Difficulties with a discontinuous posterior

I am seeking to develop a hierarchical model to describe steel wire corrosion / degradation.

We have categorical data (Green/Orange/Red) obtained via a non-destructive testing (NDT) technique that seeks to identify wires that are corroded and/or cracked using ultrasound. We have results data for each wire across multiple tests, conducted over several years. We see clustering in corrosion at wires that are physically close to each other / forming the same structural components, which suggests a hierarchical model would be appropriate.

In addition we have a informative prior concerning the properties of the NDT test, e.g. how often it correctly identifies a cracked wire, or misclassifies. I model these properties via 3x3 conditional probabilities P(U|I) where U is the test result (G/O/R) and I the true status (G/O/R) at the time of the test. To encapsulate the logic that the true status of a wire can only degrade with time, I propose a wire degradation model defined via parameters tC (time at onset of corrosion) and tR (time at cracking/rupture) for each wire, with the logic that I=G if t<tC (no corrosion yet), I=O if tC<t<tR, and I=R if tR<t (i.e. true broken wire), where t is time e.g. the time of each test date.

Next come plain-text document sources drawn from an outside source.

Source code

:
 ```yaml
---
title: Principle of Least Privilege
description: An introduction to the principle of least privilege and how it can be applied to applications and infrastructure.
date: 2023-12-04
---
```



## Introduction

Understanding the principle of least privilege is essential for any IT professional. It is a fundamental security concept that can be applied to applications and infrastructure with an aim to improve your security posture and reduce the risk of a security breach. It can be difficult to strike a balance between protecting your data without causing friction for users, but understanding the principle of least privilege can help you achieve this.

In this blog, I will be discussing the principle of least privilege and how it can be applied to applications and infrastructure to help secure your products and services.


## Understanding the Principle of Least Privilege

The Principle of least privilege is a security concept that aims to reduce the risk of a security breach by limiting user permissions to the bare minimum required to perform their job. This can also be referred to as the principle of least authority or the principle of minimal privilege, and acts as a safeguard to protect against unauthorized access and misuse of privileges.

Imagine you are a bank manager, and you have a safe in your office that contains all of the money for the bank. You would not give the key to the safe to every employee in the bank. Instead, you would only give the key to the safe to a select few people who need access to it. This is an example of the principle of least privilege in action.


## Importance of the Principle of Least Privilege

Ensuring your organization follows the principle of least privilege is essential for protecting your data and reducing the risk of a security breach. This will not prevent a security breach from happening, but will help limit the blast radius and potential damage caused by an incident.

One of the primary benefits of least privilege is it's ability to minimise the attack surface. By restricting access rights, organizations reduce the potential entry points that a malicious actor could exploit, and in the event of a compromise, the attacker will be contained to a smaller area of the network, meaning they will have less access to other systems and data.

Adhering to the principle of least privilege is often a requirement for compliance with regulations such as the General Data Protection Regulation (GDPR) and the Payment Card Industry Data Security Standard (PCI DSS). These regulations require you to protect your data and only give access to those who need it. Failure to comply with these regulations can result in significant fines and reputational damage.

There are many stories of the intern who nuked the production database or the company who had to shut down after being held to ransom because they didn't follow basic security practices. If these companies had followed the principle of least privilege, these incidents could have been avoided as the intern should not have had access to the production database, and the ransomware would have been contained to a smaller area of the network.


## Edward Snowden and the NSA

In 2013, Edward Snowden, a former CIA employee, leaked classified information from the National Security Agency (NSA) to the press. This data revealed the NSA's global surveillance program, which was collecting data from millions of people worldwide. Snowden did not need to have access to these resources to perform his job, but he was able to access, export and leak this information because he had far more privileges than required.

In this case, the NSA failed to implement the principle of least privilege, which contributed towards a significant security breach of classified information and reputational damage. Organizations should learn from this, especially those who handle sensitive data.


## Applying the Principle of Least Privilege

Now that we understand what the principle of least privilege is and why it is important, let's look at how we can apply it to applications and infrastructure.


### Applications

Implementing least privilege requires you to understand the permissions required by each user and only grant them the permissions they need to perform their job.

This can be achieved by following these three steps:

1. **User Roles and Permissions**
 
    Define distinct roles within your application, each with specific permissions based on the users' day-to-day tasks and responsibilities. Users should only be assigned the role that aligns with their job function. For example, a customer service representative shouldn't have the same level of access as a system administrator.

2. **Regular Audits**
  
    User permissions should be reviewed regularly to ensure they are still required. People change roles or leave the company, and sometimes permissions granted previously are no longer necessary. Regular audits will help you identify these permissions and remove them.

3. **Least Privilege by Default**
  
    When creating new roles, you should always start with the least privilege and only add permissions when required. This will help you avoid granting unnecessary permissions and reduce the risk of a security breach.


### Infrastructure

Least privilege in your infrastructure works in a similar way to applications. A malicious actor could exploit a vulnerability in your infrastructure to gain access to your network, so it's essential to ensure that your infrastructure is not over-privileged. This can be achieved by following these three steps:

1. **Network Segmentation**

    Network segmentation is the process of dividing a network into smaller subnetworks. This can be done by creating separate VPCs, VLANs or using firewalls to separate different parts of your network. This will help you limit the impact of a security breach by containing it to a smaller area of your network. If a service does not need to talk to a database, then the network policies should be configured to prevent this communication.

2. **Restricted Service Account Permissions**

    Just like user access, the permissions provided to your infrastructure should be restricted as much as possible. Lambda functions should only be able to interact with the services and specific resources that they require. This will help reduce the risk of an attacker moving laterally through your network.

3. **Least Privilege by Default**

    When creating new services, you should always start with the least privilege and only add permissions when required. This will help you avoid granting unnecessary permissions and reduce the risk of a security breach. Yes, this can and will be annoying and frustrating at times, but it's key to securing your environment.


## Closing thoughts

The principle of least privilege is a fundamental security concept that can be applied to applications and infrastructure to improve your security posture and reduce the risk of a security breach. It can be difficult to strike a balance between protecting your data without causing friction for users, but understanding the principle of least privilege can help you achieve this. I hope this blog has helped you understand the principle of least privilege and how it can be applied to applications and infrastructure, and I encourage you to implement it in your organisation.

I have a proof of concept model for a single wire that samples efficiently using Metropolis:

import pymc as pm
import numpy as np
from pytensor.tensor import stack, outer, switch, le

test_cats = ['G','O','R'] # possible test outcomes

# test results
tm_vals = [20.,25.] # wire age [years] at each test date
U_results = ['G','O'] # outcomes for a specific wire
U_codes = [test_cats.index(x) for x in U_results]

# test properties; conditional probabilities
# note these sum to unity as required
p_U_given_IG = np.array([0.90299401, 0.09101796, 0.00598803]) # P(U|I=G)
p_U_given_IO = np.array([0.78832117, 0.16058394, 0.05109489]) # P(U|I=O)
p_U_given_IR = np.array([0.1 , 0.42, 0.48]) # P(U|I=R)

with pm.Model() as model:
    
    model.add_coords({'U_cats':test_cats,
                      'I_cats':['G','O','R'],
                      't':tm_vals,
                      })
    
    # ---------- define priors
    
    # time at onset of corrosion [years]
    tC = pm.Triangular('tC',lower=0.,upper=50.,c=40.)
    
    # time from onset of corrosion to rupture [years]
    ΔtCR = pm.Triangular('ΔtCR',lower=0.,upper=10.,c=5.)
    
    # time at rupture [years]
    tR = pm.Deterministic('tR',tC+ΔtCR)
    
    # ---------- define data -------------------------------------------
    kw = dict(mutable=False)
    
     # t [years] of each test
    tm = pm.Data('t_m',tm_vals,dims=['t'],**kw)
    
    # encoded results from each test
    Uw = pm.Data('U_codes',U_codes,dims=['t'],**kw)
    
    # probabilities P(U|I)
    p_G = pm.Data('P(U|I=G)',p_U_given_IG,dims=['U_cats'],**kw)
    p_O = pm.Data('P(U|I=O)',p_U_given_IO,dims=['U_cats'],**kw)
    p_R = pm.Data('P(U|I=R)',p_U_given_IR,dims=['U_cats'],**kw)
    p = pm.Deterministic('P(U|I)',stack([p_G,p_O,p_R]),
                         dims=['I_cats','U_cats'])
    
    # # ---------- define likelihood --------------
    
    # get interpolated misclassification probabilities for each measurement
    tm_tC = outer(tm,1/tC)
    tm_tR = outer(tm,1/tR)
    I_code = pm.Deterministic('I_codes',
                              switch(le(tm_tC,1.),0,
                                     switch(le(tm_tR,1.),1,2))[:,0],
                              dims=['t'])
    
    # # likelihood of observed test category results
    Uw_code = pm.Categorical('U',
                             p=p[I_code,:],
                             observed=Uw,
                             dims=['t']
                             )

giving this model structure:

As mentioned above, I find I get an accurate posterior (despite the warnings; I’ve benchmarked versus exact solution obtained via grid integration over the domain, which is possible since just 2 RVs) when using Metropolis, without any special configuration, e.g.:

with model:
    idata = pm.sample(cores=1,chains=8,step=pm.Metropolis())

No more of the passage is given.